AFFD 2010 Jury Award Winners

Best Narrative Short – Works of Art, directed by Andrew Pang

Best Documentary Short – Resilience, directed by Tammy Chu*

Best Animated/Experimental Short – Goh Nakamura: Embarcadero Blues, directed by Dino Ignacio

Best Documentary Feature – Iron Crows, directed Bong-Nam Park

Best Narrative Feature – Au Revoir Taipei, directed by Arvin Chen

AFFD’s 2010 Jury Members are:

Bruce DuBose – Executive Producer, Undermain Theatre

Dr. Charles Ku – Community Leader

Stephen Carlton – Founder and President, Asian Film Festival of Dallas

Philip Wuntch – Film Critic Emeritus, Dallas Morning News

Sean Griffin – Cinema-TV Department Chair, Southern Methodist University

Since I only saw AU REVOIR TAIPEI of those winners its hard to disagree, but PLASTIC BAG by Ramin Bahrani could easily have won for best documentary short.

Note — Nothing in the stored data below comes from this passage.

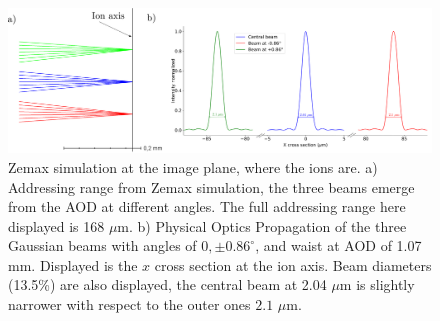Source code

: \begin{figure}
     \centering
     \centering
     \includegraphics[width=1\textwidth]{img/range_plus_3beams}
     \caption{Zemax simulation at the image plane, where the ions are. a) Addressing range from Zemax simulation, the three beams emerge from the AOD at different angles. The full addressing range here displayed is 168 $\mu$m. b) Physical Optics Propagation of the three Gaussian beams with angles of $0,\pm0.86^\circ$, and waist at AOD of 1.07 mm. Displayed is the $x$ cross section at the ion axis. Beam diameters (13.5\%) are also displayed, the central beam at 2.04 $\mu$m is slightly narrower with respect to the outer ones $2.1$ $\mu$m.}
     \label{zemaxrange}
\end{figure}

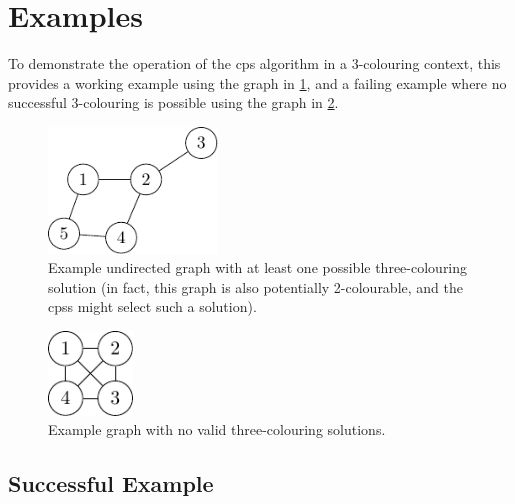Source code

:\section{\label{sec:gcol:examples}Examples}

To demonstrate the operation of the \gls{cps} algorithm in a 3-colouring context, this  provides a working example using the graph in \cref{fig:gcol:examplegraph}, and a failing example where no successful 3-colouring is possible using the graph in \cref{fig:gcol:examplegraphnosol}.

\begin{figure}
    \centering
    \includegraphics[width=0.4\textwidth]{chapters/gcol/figs/examplegraph1-figure2.pdf}
    \caption[Example graph with at least one possible three-colouring solution]{Example undirected graph with at least one possible three-colouring solution (in fact, this graph is also potentially 2-colourable, and the \glspl{cps} might select such a solution).}
    \label{fig:gcol:examplegraph}
\end{figure}

\begin{figure}
    \centering
    \includegraphics[width=0.2\textwidth]{chapters/gcol/figs/examplegraph1-figure3.pdf}
    \caption{Example graph with no valid three-colouring solutions.}
    \label{fig:gcol:examplegraphnosol}
\end{figure}

\subsection{Successful Example}


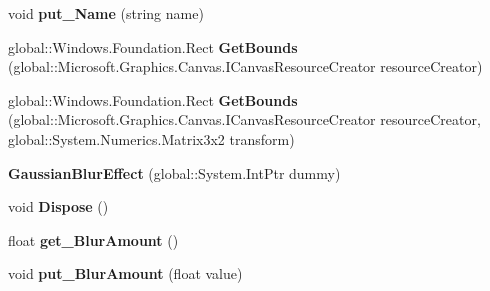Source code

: \begin{DoxyCompactItemize}
\mbox{\label{class_microsoft_1_1_graphics_1_1_canvas_1_1_effects_1_1_gaussian_blur_effect_a98e8bd16e0d6aef72ae476b241eb79da}} 
void {\bfseries put\+\_\+\+Name} (string name)
\item 
\mbox{\label{class_microsoft_1_1_graphics_1_1_canvas_1_1_effects_1_1_gaussian_blur_effect_a67d0aa0daf4bf8acde189a04deefd508}} 
global\+::\+Windows.\+Foundation.\+Rect {\bfseries Get\+Bounds} (global\+::\+Microsoft.\+Graphics.\+Canvas.\+I\+Canvas\+Resource\+Creator resource\+Creator)
\item 
\mbox{\label{class_microsoft_1_1_graphics_1_1_canvas_1_1_effects_1_1_gaussian_blur_effect_a650b47ec2f52a2c56cdc458ed3800b47}} 
global\+::\+Windows.\+Foundation.\+Rect {\bfseries Get\+Bounds} (global\+::\+Microsoft.\+Graphics.\+Canvas.\+I\+Canvas\+Resource\+Creator resource\+Creator, global\+::\+System.\+Numerics.\+Matrix3x2 transform)
\item 
\mbox{\label{class_microsoft_1_1_graphics_1_1_canvas_1_1_effects_1_1_gaussian_blur_effect_a001441f34b40b123ff0a4f6c0fa5adbb}} 
{\bfseries Gaussian\+Blur\+Effect} (global\+::\+System.\+Int\+Ptr dummy)
\item 
\mbox{\label{class_microsoft_1_1_graphics_1_1_canvas_1_1_effects_1_1_gaussian_blur_effect_a9cea4f6122394e148cdf4a3eb0624aa4}} 
void {\bfseries Dispose} ()
\item 
\mbox{\label{class_microsoft_1_1_graphics_1_1_canvas_1_1_effects_1_1_gaussian_blur_effect_a7b01eda1ee6f9bb08a3c9086d7ef1edb}} 
float {\bfseries get\+\_\+\+Blur\+Amount} ()
\item 
\mbox{\label{class_microsoft_1_1_graphics_1_1_canvas_1_1_effects_1_1_gaussian_blur_effect_a1dcdfb69af9895c2333497a0d1b4edde}} 
void {\bfseries put\+\_\+\+Blur\+Amount} (float value)

\end{DoxyCompactItemize}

I fully back AU REVOIR TAIPEI which I enjoyed so much I attended the second showing as well.   It was my early pick for favorite film of the festival.  One hell of a directorial debut for Arvin Chen and the lead actors Jack Yao and Amber Kuo were perfect.

I wanted to further highlight some of the films at this year’s festival.  To accompany AU REVOIR TAIPEI in my top 5 films of the festival here are the other four films.

Australian director Bruce Beresford’s (DRIVING MISS DAISY) moving film MAO’S LAST DANCER tells the true story of ballet dancer Li Cunxin.  We meet Li when he is only a little boy in rural China and follow him to Houston, Tx.  Talented actors Bruce Greenwood and Kyle MacLachlan are superb as the real life Ben Stevenson (Greenwood), the head of the Houston Ballet and Houston lawyer Charles Foster (Maclachlan).  This is more significant because both Bruce and Charles were at the screening and took part in a lengthy and wonderful Q & A (the audience had members from the Texas Ballet Theater which Bruce is the Artistic Director).  We’ll have a piece in the next few days of that Q & A – its worth the wait (sorry I went to Manchester United vs MLS and it ate up all my time to cut up the interview).  MAO’S LAST DANCER was an incredible experience and it was extremely hard to not ball my eyes out at the heart-warming ending.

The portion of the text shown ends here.